The Poet’s Birthday – Burn’s Supper in Bangkok


Robert Burns, the portrait at the entrance of the hall

About 100 diners, mostly Scots and their friends, had gathered in the Amari Watergate Hotel in Bangkok to celebrate the 250th anniversary of the birth of Robert Burns, Scotlands national bard and its most famous poet. Every year thousands of Scots people worldwide celebrate the life of this great man. This year’s 250th celebration was of course very special.

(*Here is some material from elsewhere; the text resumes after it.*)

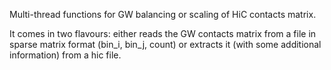 Multi-thread functions for GW balancing or scaling of HiC contacts matrix.

It comes in two flavours: either reads the GW contacts matrix from a file in sparse matrix format (bin_i, bin_j, count) or extracts it (with some additional information) from a hic file.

That was also true in Thailand. The Bangkok St. Andrew’s Society and its chieftain, John McTaggert, had invited to an evening of celebration, and a celebration it was. Our friend Rab Thomas had gathered a group of friends and we were the lucky ones to join in.


“250 years in ice”

The members of the Bangkok St. Andrew’s Society had ample opportunity to show their talents. At past Burn’s Suppers in Jakarta, a Robert Burns impersonator was invited. Though his presentation of the poems and hymns was very professional, it somehow deterred the members of the local society to take the recitations on to themselves.

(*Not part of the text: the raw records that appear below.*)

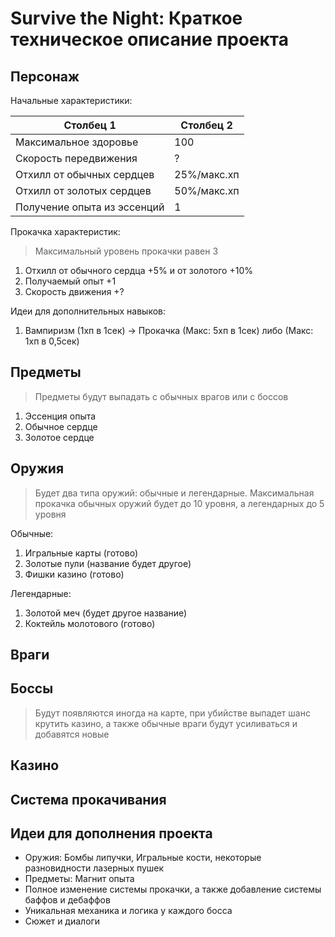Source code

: ﻿# Survive the Night: Краткое техническое описание проекта

## Персонаж

Начальные характеристики:

|Столбец 1|Столбец 2|
|-|-----------|
|Максимальное здоровье|100|
|Скорость передвижения|?|
|Отхилл от обычных сердцев|25%/макс.хп|
|Отхилл от золотых сердцев|50%/макс.хп|
|Получение опыта из эссенций|1|

Прокачка характеристик:
> Максимальный уровень прокачки равен 3
1. Отхилл от обычного сердца +5% и от золотого +10%
1. Получаемый опыт +1
1. Скорость движения +?


Идеи для дополнительных навыков:
1. Вампиризм (1хп в 1сек) -> Прокачка (Макс: 5хп в 1сек) либо (Макс: 1хп в 0,5сек)

## Предметы
> Предметы будут выпадать с обычных врагов или с боссов

1. Эссенция опыта
2. Обычное сердце
3. Золотое сердце


## Оружия
> Будет два типа оружий: обычные и легендарные. Максимальная прокачка обычных оружий будет до 10 уровня, а легендарных до 5 уровня

Обычные: 
1. Игральные карты (готово)
2. Золотые пули (название будет другое)
3. Фишки казино (готово)

Легендарные:
1. Золотой меч (будет другое название)
2. Коктейль молотового (готово)


## Враги
> 

## Боссы
> Будут появляются иногда на карте, при убийстве выпадет шанс крутить казино, а также обычные враги будут усиливаться и добавятся новые 

## Казино

## Система прокачивания

## Идеи для дополнения проекта

* Оружия: Бомбы липучки, Игральные кости, некоторые разновидности лазерных пушек
* Предметы: Магнит опыта
* Полное изменение системы прокачки, а также добавление системы баффов и дебаффов
* Уникальная механика и логика у каждого босса
* Сюжет и диалоги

Mike Brooks did the piping

There is obviously no shortage of talent in Bangkok. The Selkirk Grace was spoken by Willie Christie. When the haggis was presented and stirred, Mike Brooks spoke the address to the haggis. Duncan Niven gave ‘the Immortal Memory’, John McTaggert the ‘toast to the Lassies’, and Louise Blackwood ‘the Lassies Response’. All the speeches were presented in a very witty, pithy, funny, sardonic and enthusiastic way. It was such a pleasure to listen to them.

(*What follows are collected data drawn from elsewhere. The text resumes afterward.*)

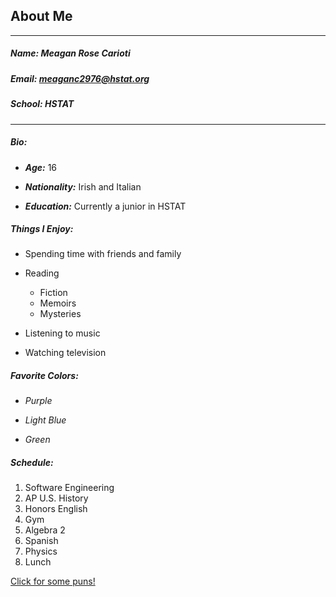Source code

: ## **About Me**

- - - - - - - - - - - -- - - - - 


##### **Name:** Meagan Rose Carioti

##### **Email:** meaganc2976@hstat.org

##### **School:** HSTAT

---


##### **Bio:**  

 * _**Age:**_ 16 

 * _**Nationality:**_ Irish and Italian

 * _**Education:**_ Currently a junior in HSTAT




##### **Things I Enjoy:** 


  * Spending time with friends and family


  * Reading
    * Fiction
    * Memoirs
    * Mysteries


  * Listening to music


  * Watching television
  



##### **Favorite Colors:**


  * _Purple_


  * _Light Blue_


  * _Green_




##### **Schedule:**

1. Software Engineering
2. AP U.S. History 
3. Honors English
4. Gym
5. Algebra 2
6. Spanish
7. Physics
8. Lunch


[Click for some puns!](http://www.punoftheday.com/)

Also the haggis with tatties and neeps was very good. I enjoyed again the wonderful Scottish cheeses. The wine came from Australia and was quite decent. It belonged to the, what I call, “industrial wine” category. There is no harm in drinking it, just the brand name never sticks.


After dinner we went all outside to bid farewell to the British Ambassador, made a circle, held hands and sang together “Auld Lang Syne” („old long since“). I recognized the song immediately, because its German version (“Nehmt Abschied Brueder”/ farewell brothers) is very well known in my native lands.

I vividly remember when as a boy I first heard the song from our kitchen window. A group of pilgrims had gathered in front of our house in a circle and sang “farewell brothers”, before boarding their buses to take them home.

When we held hands in Bangkok and sang Burn’s song, the magic also worked on us. It is a powerful song, even in German, though the German text is quite different from the English or the Scottish version. What I did not know is that the song was written by Robert Burns. In life learning never ends.

When Robert Burns died at the tender age of 37 in 1796 he left behind 13 children from 5 women. That’s quite an achievement. Obviously Burns loved women and ‘love’ was one of his favourite themes. This is why I present to you Eddie Reader and her version of “My love is like a red red rose”.

Cheers to Robert Burns. See you next year at the Burn’s Supper.